Although mostly making headlines for drought and insecurity reasons, the Turkana are one of the tribes in Kenya that have managed to preserve their unadulterated culture identities. They are also related to the Maasai and are nomadic pastoralists with livestock keeping the core of their culture. Unlike the Maasai and Samburu, the Turkana do not have complex customs or strong social structures. However, they are as colorful with their dressings as their relatives. Turkana men decorate their hair with bright crimson dye blended from the special colored soil. Women adorn themselves with traditional jewelry and piles of beaded necklaces. The amount, style, and quality of jewels a woman wears determines her social status. Women also wear stunning animal sleeveless garments that are embroidered with polish ostrich shell to stress her look.

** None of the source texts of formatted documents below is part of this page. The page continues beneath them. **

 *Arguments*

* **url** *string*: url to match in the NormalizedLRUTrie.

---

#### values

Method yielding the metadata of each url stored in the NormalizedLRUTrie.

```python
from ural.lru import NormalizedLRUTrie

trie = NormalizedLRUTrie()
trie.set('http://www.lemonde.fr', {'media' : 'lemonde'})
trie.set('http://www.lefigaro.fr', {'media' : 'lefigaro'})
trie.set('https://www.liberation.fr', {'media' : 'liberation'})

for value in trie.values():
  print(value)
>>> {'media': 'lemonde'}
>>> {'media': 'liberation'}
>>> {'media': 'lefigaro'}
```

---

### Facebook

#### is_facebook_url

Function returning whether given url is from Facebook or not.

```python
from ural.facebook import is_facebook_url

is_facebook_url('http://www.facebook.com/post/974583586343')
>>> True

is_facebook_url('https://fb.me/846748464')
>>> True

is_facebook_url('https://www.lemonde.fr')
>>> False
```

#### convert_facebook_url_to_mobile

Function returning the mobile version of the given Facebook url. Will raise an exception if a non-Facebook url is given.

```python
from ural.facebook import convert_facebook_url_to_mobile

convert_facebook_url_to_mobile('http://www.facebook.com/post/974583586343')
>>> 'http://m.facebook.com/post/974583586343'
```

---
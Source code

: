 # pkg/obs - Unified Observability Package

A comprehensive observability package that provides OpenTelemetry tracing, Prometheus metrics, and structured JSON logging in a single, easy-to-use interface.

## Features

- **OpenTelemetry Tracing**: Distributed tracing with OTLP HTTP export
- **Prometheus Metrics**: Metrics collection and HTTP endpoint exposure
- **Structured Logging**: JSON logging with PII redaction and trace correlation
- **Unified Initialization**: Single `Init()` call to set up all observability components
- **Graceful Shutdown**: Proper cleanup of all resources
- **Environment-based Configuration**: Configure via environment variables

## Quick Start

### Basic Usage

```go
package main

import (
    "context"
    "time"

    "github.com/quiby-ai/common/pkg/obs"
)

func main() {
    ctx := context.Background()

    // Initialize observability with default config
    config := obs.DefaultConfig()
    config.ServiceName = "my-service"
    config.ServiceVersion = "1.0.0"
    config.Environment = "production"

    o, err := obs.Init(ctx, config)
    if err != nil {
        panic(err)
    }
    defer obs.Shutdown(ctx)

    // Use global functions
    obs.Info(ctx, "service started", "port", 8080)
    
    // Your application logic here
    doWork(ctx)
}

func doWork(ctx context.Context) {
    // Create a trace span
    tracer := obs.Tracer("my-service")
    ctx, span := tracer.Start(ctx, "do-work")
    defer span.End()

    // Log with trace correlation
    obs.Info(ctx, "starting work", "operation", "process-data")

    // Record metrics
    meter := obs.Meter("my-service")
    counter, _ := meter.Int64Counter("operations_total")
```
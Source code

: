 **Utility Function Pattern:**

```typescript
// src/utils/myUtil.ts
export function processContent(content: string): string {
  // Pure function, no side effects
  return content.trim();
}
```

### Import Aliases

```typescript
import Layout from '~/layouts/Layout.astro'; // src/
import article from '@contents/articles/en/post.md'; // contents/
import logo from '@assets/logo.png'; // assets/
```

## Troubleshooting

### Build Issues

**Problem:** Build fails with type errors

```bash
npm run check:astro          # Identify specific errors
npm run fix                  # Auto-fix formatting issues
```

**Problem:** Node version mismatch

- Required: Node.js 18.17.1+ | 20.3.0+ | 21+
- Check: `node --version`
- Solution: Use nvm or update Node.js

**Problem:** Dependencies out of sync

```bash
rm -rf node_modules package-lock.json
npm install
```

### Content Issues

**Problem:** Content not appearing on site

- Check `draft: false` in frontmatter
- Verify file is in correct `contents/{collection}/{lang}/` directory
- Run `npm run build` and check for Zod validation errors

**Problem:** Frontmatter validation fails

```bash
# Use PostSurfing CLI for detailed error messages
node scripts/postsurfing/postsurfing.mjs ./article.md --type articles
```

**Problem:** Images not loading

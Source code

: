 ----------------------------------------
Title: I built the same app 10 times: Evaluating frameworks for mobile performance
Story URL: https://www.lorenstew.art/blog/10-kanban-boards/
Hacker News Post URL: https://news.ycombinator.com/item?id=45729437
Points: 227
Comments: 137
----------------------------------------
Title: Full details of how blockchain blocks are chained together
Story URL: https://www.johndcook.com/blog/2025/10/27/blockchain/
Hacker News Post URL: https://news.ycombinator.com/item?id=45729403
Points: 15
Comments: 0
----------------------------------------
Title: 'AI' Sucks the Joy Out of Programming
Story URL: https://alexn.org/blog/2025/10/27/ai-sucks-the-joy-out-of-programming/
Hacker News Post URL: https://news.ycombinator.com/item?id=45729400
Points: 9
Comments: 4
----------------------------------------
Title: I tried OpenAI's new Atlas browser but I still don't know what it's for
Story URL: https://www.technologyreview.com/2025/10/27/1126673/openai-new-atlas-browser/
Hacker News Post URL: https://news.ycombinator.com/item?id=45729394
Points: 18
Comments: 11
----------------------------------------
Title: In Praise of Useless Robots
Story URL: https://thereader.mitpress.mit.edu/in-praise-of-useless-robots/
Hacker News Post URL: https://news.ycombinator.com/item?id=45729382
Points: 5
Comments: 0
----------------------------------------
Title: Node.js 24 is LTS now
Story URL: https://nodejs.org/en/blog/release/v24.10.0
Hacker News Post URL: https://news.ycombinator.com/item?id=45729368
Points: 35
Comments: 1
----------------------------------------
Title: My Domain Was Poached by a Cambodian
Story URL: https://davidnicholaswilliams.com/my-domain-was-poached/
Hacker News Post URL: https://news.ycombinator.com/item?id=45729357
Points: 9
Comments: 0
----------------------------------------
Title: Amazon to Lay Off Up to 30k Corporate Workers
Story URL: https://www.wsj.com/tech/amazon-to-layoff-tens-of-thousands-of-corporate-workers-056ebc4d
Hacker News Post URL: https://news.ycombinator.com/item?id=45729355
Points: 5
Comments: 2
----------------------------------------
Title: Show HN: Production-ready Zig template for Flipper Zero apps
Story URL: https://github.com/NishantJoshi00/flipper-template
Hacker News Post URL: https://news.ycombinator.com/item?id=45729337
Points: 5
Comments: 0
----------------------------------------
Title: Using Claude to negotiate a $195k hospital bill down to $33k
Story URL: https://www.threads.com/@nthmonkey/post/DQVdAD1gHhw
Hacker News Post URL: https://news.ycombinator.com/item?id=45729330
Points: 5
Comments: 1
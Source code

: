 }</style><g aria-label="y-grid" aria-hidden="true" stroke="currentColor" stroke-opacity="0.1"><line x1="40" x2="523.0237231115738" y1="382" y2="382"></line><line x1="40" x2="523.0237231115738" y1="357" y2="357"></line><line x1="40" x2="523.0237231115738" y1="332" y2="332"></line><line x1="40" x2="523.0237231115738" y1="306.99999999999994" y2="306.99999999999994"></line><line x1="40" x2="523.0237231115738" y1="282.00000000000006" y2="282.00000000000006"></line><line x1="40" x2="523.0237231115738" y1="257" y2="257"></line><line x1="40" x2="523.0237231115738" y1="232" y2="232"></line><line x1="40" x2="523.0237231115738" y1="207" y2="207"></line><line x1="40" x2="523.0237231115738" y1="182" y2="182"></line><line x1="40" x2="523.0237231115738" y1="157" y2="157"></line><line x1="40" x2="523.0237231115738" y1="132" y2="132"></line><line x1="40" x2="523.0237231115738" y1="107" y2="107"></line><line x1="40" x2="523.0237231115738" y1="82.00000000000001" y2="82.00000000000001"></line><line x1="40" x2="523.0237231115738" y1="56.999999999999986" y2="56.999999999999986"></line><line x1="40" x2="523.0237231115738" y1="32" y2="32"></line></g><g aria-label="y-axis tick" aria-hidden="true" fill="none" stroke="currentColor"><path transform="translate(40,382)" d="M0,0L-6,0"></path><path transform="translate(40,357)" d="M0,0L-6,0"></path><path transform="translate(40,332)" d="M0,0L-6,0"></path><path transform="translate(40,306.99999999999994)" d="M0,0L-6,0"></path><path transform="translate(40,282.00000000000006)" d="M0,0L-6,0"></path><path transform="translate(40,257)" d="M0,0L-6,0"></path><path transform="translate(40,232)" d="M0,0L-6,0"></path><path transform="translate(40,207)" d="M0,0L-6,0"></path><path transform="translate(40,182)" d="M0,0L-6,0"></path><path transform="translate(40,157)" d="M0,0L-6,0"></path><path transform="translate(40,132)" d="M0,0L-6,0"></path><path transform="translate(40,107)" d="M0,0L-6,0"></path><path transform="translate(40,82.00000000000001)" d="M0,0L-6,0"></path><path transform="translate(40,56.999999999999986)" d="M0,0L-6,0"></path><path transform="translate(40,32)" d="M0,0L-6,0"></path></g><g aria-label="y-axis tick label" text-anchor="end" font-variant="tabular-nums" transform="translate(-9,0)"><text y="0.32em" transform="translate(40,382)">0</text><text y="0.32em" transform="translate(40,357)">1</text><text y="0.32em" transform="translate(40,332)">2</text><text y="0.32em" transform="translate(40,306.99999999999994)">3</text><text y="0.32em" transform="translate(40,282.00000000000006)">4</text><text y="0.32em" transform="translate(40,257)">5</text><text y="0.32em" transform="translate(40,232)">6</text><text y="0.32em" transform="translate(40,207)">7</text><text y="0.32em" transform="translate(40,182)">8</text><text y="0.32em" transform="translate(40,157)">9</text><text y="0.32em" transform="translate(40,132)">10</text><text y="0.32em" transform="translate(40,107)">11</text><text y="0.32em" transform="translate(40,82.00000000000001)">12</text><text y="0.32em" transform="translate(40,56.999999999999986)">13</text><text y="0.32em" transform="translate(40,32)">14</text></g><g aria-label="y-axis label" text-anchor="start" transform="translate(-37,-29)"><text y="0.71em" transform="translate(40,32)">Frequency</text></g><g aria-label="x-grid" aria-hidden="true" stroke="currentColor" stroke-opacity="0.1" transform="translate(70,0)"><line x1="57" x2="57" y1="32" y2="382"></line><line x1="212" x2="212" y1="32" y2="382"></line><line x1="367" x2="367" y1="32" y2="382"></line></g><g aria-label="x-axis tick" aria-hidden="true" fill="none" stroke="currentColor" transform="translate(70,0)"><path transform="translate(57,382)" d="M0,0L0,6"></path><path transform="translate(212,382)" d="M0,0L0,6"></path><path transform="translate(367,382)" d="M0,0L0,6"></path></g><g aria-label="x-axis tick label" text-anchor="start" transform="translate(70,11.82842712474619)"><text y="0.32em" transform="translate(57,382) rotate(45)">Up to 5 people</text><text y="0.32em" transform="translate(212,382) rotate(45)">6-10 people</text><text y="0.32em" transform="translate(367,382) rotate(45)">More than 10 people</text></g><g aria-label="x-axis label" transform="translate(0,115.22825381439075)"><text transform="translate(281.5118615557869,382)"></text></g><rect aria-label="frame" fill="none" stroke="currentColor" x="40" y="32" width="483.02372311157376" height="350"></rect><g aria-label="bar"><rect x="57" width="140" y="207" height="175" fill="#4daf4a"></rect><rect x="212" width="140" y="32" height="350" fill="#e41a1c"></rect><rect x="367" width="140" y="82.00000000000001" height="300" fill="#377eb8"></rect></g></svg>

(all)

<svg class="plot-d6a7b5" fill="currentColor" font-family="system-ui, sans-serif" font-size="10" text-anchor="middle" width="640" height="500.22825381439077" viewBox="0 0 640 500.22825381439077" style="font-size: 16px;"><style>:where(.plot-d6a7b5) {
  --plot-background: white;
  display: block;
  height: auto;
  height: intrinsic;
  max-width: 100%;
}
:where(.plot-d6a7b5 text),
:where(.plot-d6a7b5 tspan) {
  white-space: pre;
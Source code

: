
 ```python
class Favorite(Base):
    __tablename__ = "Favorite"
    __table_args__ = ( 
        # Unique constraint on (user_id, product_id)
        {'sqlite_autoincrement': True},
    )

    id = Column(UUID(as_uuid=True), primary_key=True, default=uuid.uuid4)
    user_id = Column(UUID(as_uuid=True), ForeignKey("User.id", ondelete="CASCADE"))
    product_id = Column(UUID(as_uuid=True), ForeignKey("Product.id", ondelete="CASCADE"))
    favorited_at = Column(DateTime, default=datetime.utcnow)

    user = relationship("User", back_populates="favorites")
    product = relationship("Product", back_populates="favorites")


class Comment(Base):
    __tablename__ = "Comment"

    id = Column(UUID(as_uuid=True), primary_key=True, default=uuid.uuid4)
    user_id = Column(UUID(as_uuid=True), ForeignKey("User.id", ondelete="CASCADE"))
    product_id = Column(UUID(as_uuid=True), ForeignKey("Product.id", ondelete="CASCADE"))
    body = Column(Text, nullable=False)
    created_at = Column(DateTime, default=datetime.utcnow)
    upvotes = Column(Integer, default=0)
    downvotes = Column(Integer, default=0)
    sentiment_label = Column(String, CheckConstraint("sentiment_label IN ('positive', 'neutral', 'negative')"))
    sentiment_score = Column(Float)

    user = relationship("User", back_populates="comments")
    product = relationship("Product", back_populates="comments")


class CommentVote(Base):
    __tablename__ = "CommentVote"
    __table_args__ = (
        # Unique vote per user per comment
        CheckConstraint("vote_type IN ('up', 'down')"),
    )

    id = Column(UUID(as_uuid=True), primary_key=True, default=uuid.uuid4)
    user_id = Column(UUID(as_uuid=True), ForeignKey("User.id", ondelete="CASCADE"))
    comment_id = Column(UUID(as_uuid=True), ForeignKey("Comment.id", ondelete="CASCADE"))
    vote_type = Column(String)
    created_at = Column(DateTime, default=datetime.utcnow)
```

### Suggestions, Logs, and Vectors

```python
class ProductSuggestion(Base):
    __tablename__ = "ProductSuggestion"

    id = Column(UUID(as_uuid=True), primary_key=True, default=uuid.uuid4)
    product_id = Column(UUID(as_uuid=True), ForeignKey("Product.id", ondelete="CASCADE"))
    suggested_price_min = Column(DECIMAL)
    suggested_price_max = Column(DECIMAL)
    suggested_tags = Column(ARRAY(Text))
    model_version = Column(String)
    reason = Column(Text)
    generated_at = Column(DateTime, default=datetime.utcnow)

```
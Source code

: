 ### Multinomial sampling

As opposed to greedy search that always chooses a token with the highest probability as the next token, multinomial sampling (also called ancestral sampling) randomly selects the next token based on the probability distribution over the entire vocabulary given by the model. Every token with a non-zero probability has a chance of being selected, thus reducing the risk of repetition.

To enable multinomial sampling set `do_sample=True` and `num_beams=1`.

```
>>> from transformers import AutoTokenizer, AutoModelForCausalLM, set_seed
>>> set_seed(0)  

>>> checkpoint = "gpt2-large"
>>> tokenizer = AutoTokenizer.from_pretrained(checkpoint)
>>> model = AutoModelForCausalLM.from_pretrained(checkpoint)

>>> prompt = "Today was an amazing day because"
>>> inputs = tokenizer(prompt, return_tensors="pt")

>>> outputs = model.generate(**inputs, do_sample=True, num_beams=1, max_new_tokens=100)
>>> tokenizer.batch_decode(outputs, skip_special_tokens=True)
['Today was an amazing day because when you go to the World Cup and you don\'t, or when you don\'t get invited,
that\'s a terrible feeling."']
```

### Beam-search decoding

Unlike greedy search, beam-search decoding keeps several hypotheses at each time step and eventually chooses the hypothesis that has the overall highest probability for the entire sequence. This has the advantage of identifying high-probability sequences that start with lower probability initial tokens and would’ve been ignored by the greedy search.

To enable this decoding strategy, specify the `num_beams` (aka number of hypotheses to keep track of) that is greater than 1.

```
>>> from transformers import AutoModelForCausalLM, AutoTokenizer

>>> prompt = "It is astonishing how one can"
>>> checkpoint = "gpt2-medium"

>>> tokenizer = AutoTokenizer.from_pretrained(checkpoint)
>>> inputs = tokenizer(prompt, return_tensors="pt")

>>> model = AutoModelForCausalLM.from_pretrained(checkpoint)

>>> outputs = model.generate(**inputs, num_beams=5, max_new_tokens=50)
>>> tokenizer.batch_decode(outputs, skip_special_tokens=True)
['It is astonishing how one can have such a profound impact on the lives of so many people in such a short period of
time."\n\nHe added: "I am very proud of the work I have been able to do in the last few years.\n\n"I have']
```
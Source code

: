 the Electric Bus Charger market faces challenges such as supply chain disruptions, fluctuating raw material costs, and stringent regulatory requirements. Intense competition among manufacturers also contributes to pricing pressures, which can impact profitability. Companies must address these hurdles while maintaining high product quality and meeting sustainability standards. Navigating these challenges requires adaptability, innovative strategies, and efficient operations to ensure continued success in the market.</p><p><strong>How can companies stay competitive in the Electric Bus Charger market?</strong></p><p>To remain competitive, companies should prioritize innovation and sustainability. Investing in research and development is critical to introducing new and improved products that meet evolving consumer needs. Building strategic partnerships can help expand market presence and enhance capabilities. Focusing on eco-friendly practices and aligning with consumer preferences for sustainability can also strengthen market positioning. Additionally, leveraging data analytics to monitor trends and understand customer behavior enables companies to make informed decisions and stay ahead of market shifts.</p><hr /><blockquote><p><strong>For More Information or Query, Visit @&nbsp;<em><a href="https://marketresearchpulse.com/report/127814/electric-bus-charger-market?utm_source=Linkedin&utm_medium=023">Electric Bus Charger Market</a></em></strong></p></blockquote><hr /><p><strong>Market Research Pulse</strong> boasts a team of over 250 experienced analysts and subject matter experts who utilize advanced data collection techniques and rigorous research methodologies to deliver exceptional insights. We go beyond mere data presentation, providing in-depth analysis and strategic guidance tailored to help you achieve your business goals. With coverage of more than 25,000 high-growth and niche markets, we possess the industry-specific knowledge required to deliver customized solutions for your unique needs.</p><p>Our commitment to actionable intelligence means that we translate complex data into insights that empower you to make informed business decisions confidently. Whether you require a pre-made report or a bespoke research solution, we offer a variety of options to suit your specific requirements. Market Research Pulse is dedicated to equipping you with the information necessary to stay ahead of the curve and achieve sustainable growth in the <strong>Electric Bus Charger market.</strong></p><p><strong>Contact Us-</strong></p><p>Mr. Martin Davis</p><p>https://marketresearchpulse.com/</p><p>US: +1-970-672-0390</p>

The Swahili tribe is rich in historical and cultural heritage. They came to be after intermarriages between the Cushites, Bantus, Arabs, Hindi, Portuguese, and Indonesian who gave rise to a new culture, people, and language. The Swahili tribe live in the coastal towns in Kenya including Mombasa, Malindi and Indian Ocean islands of Lamu. Due to the huge Arabic culture influence, Islamic traditions rules apply in their food, clothing, and lifestyle.
The Swahili tribe traditional garment is a long white robe popularly known as Kanzu in Swahili and a small, white, round hat with elaborate embroidery. On their part, Swahili women wear long dresses known as buibui and cover their head with a hijab and other hide their faces with a veil. In Nairobi and other towns in Kenya where western influence is more spread, Swahili men wear western-styled pants and shirts as every day wear only or them to revert to their traditional attires on religious ceremonies and Fridays which is the official Muslims prayer day.
Other tribes in Kenya tend to have a mix of the popular Kanga, Kitenge and Kikoi. Kanga is a Kenya traditional clothing used in almost all Kenyan households as a baby carrier, headgear, and a waist or torso wrap. It has multicolored designs and is loved for its educative Swahili and English sayings. Kitenges are similar to Kangas and serve the same purpose but are thicker and have an edging on the long side. They are also used to make contemporary clothing serving as material for shirts, dresses and pants.
Both women and men wear the Kitenge on special occasions like ceremonies. Kikoi is also popular among both men and women. It is also used a beach wrap, beach or picnic blanket, scarf, shawl, table cloth, table runner. While many predict a cultural drought in coming years, all is not lost as the as long as such garments are around and the likes of Maasai, Samburu, Turkana and Swahili hang on to their cultural dresses.